Most existing BI systems were not designed integrate and the effort involved in conforming to a unified method of data output is futile. Leaving data in it'S original source and managing it's transition using the data platform is much more effective and efficient.
- Use Legacy data and Innovate to plug the gaps: As with legacy systems, creating actionable insights from legacy data as a first priority is critical. Where essential data is not available, innovate through use of engineering principles can help create surrogate information that is sufficient to yield benefits. Increase the "digital footprint" of every existing data point before embarking on expensive data generation exercise.
- Perfection isn't progress: Data quality perfection isn't required in order to develop it into something meaningful. Careful data architecture overcomes common problems associated with historic, undisciplined asset tagging conventions. Taking a systematic, "big file" approach to data ingestion allows an effective means of overcoming these legacy issues and achieving fast outcomes. Cleaning data on the fly is an imperative to deliver outcomes in weeks not years.

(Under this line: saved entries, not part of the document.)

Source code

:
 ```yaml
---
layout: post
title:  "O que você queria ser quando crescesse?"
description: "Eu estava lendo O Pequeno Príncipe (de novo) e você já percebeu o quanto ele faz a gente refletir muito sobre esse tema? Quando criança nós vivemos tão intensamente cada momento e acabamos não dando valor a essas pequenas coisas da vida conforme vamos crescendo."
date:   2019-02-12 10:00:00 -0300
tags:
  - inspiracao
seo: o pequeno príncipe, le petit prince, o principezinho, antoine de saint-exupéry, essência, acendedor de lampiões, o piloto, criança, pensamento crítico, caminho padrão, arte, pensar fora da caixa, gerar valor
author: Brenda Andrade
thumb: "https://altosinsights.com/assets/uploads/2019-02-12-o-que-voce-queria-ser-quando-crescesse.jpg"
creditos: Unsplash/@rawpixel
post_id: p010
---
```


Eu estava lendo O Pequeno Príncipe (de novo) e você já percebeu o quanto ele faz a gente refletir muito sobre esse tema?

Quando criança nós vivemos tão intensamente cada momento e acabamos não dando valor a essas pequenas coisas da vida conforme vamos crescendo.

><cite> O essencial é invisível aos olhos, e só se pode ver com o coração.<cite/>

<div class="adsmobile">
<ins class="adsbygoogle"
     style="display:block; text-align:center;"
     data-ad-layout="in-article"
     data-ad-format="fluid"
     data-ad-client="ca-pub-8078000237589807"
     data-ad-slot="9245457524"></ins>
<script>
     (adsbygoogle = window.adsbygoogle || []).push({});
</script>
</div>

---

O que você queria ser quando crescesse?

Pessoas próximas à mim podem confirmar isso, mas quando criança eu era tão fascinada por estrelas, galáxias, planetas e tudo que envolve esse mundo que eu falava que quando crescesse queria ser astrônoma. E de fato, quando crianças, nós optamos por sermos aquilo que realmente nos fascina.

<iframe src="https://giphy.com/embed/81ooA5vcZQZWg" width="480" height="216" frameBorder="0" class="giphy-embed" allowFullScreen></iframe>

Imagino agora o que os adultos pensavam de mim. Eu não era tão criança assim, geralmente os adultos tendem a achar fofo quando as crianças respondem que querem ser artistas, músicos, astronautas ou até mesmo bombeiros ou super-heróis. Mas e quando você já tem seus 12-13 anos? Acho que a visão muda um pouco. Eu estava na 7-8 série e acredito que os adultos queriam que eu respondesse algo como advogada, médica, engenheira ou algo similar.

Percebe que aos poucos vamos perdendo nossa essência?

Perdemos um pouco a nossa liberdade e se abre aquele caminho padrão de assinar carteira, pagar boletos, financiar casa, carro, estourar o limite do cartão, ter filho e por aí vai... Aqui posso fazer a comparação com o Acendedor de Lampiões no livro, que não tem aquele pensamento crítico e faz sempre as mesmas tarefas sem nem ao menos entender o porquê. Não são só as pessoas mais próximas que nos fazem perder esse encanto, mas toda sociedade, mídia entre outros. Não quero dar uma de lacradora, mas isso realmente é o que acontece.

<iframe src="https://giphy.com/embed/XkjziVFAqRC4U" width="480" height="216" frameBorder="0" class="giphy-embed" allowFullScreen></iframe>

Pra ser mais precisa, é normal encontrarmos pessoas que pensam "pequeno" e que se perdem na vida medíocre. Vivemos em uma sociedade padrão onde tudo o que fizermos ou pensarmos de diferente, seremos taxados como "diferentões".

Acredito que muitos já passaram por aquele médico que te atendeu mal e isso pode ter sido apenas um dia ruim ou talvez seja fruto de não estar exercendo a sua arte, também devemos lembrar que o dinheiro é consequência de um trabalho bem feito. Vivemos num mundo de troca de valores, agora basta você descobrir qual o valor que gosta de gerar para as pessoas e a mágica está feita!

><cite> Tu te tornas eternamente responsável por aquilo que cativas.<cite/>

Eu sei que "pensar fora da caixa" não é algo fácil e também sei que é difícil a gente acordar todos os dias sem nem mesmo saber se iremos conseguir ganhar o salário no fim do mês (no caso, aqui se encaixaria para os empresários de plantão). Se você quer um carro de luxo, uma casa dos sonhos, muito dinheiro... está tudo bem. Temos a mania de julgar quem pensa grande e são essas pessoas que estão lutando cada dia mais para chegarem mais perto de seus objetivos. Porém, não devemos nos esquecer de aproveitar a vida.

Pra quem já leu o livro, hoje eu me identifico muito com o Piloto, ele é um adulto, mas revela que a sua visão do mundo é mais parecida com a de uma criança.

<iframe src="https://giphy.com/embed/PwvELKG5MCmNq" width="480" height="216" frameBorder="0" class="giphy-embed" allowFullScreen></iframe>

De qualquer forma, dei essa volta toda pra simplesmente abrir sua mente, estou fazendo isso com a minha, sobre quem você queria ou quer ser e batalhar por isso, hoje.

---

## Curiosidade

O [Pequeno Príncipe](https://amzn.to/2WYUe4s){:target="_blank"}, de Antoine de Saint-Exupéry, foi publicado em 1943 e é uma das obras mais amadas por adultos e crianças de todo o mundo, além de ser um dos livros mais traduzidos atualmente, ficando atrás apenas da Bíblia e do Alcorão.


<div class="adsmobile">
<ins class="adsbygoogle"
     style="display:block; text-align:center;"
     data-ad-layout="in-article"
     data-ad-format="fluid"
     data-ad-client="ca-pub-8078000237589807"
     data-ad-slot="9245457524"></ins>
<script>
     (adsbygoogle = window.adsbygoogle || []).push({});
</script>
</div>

- Create Familiarity: Use the latest software technology, but create an environment that mimics more common systems such as Java. This reduces the dependency on highly skilled Big Data technology developers, creating a faster and more effective delivery workforce. Equally this applies to the finished user interface. Utilize familiar graphics and company legacy system interfaces. This supports the uptake by the ultimate users.
- Build confidence and benefits quickly: Identify and tackle use cases initially with engaged members of the company, based upon a definite requirement one at a time. This allows the momentum of success to build and drive traction in the business. Typically 2/3rds of benefits are derived from use cases that follow the initial set of hypothesis.
- Simplicity to unlock the complex: The simplest of uses cases will deliver huge benefits. Following the successful approach of See Performance, Manage Performance, Optimize Performance and Automate Performance will create the environment to long-term success.
Using practical examples, our presentation will articulate how to begin the digital evolution in the water companies, and return value to our customers and stakeholder by doing more for less using much of what we have invested in already.